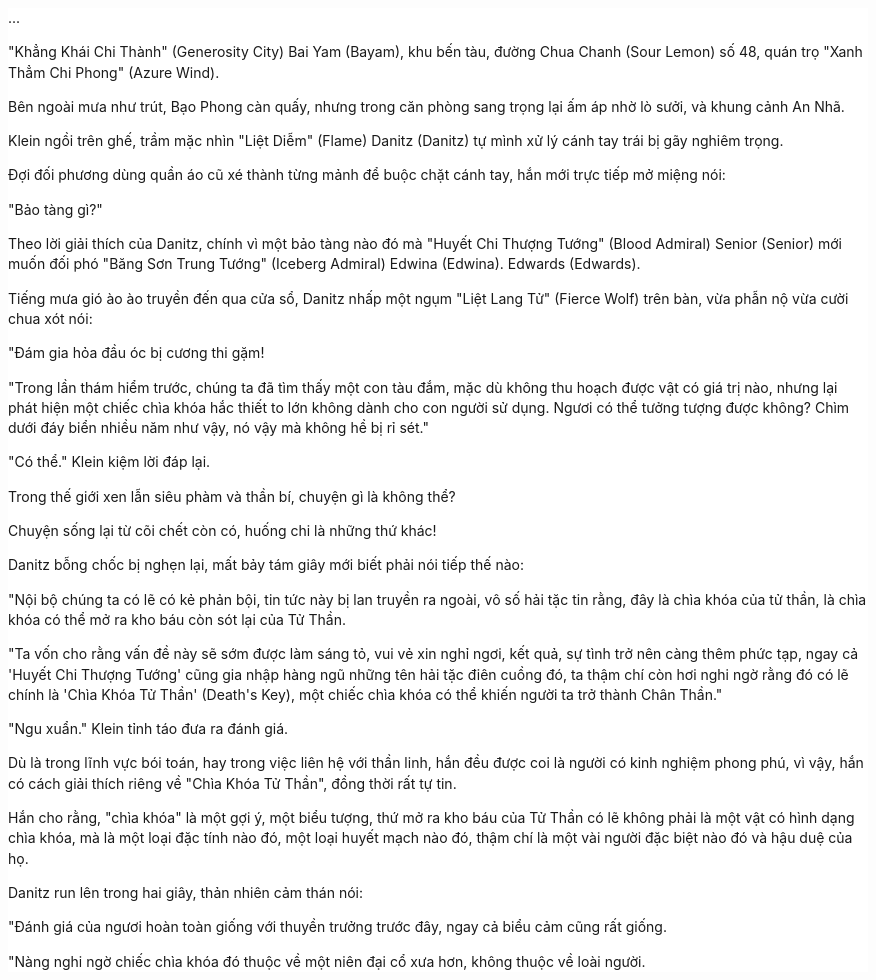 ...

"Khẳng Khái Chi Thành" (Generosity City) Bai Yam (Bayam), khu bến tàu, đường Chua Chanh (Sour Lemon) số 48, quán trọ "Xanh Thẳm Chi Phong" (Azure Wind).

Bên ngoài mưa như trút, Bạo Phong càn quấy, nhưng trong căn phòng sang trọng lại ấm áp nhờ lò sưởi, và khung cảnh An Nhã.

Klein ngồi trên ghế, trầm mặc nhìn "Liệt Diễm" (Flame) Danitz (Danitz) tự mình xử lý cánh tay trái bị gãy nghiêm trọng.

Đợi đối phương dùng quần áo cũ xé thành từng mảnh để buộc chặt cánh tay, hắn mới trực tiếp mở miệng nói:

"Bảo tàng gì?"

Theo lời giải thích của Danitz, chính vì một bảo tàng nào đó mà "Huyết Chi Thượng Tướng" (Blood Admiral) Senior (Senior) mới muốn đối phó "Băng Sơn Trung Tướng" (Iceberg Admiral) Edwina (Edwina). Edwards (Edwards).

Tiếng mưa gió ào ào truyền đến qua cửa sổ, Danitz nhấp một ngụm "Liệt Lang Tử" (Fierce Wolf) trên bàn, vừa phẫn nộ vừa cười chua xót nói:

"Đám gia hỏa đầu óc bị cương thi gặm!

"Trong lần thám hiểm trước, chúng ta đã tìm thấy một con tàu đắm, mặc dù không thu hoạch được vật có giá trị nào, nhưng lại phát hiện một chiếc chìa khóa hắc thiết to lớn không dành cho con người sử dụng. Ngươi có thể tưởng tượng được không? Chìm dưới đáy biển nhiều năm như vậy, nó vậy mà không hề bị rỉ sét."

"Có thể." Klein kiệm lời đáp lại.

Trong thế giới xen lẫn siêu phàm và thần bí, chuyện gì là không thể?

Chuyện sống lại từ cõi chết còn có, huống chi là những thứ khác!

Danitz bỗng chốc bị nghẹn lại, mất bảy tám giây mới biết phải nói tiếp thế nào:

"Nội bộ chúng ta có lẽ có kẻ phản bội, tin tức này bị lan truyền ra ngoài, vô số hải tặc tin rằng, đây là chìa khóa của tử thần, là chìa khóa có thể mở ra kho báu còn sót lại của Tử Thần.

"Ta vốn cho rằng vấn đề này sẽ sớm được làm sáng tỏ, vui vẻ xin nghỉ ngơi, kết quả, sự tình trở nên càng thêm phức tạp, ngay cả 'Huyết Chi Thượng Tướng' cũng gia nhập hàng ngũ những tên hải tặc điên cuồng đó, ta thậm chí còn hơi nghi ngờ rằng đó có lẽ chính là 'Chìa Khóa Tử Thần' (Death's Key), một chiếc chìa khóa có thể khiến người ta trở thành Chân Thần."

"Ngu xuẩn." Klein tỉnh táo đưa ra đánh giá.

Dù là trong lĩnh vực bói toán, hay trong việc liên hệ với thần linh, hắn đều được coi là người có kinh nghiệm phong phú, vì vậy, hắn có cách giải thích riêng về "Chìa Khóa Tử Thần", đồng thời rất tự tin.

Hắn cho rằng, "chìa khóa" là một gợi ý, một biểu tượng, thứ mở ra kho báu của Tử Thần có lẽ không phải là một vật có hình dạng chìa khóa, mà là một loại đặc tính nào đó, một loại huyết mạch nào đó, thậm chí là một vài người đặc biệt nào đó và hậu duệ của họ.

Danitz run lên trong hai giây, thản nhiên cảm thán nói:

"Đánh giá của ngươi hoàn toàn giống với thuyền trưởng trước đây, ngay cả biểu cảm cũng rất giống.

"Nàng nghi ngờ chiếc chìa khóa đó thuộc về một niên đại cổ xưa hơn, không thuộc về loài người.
━━━
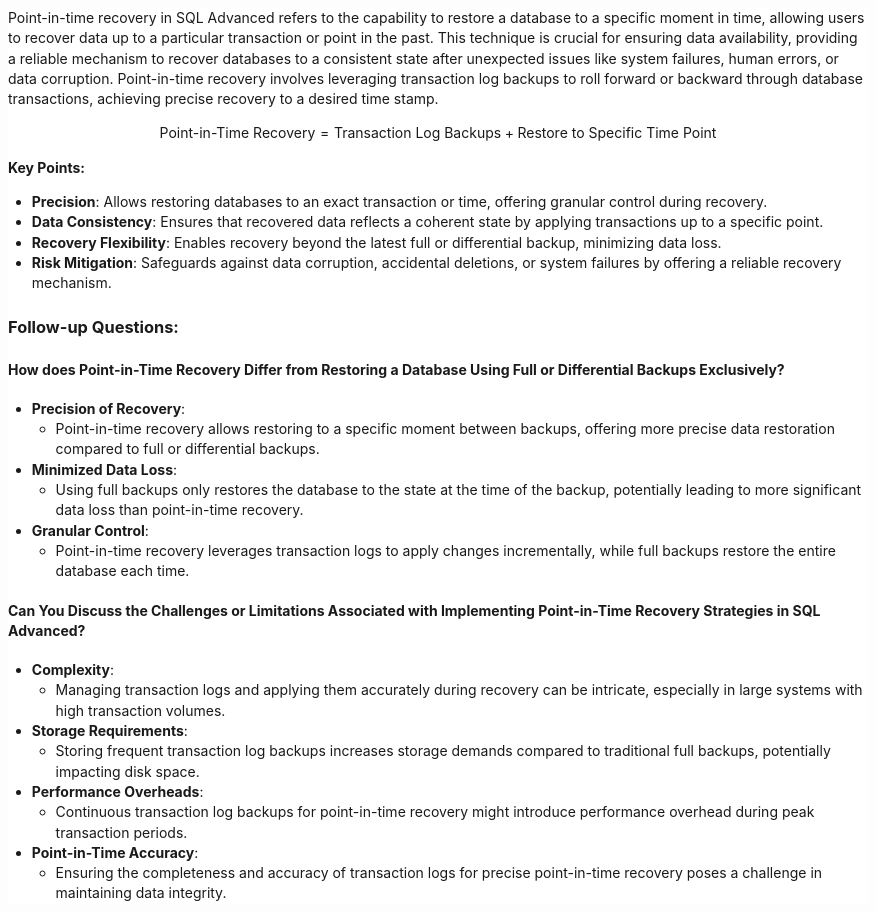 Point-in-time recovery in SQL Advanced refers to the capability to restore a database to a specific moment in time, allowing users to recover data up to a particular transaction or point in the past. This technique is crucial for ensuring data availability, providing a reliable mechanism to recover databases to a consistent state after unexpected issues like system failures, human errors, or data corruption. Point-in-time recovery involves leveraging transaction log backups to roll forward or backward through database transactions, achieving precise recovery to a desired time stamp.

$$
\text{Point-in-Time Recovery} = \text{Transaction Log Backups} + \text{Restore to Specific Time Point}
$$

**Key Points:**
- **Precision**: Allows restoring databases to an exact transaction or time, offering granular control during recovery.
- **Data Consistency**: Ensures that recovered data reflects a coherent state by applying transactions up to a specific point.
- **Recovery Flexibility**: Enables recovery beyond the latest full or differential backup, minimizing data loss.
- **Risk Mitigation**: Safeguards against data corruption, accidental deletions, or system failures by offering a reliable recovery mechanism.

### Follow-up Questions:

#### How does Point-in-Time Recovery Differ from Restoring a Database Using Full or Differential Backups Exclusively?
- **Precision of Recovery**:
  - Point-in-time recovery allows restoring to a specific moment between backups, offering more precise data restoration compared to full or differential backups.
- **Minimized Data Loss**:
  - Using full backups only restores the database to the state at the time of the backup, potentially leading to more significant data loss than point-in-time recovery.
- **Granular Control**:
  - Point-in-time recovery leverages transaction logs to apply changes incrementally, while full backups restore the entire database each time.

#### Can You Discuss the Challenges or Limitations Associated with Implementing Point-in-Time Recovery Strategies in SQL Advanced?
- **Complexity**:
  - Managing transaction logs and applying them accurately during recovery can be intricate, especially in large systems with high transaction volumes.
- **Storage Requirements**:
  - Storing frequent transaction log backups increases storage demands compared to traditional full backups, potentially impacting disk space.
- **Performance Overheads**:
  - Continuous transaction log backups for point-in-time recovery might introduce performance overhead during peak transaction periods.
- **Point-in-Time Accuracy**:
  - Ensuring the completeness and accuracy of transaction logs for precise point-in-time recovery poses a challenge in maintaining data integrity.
━━━
__The problem__: Of all the entries above, retype exactly the lines from the line with "- Point-in-time recovery allows" to the line with "- Managing transaction", both included, and no others.

__Solution to the exercise__:
  - Point-in-time recovery allows restoring to a specific moment between backups, offering more precise data restoration compared to full or differential backups.
- **Minimized Data Loss**:
  - Using full backups only restores the database to the state at the time of the backup, potentially leading to more significant data loss than point-in-time recovery.
- **Granular Control**:
  - Point-in-time recovery leverages transaction logs to apply changes incrementally, while full backups restore the entire database each time.

#### Can You Discuss the Challenges or Limitations Associated with Implementing Point-in-Time Recovery Strategies in SQL Advanced?
- **Complexity**:
  - Managing transaction logs and applying them accurately during recovery can be intricate, especially in large systems with high transaction volumes.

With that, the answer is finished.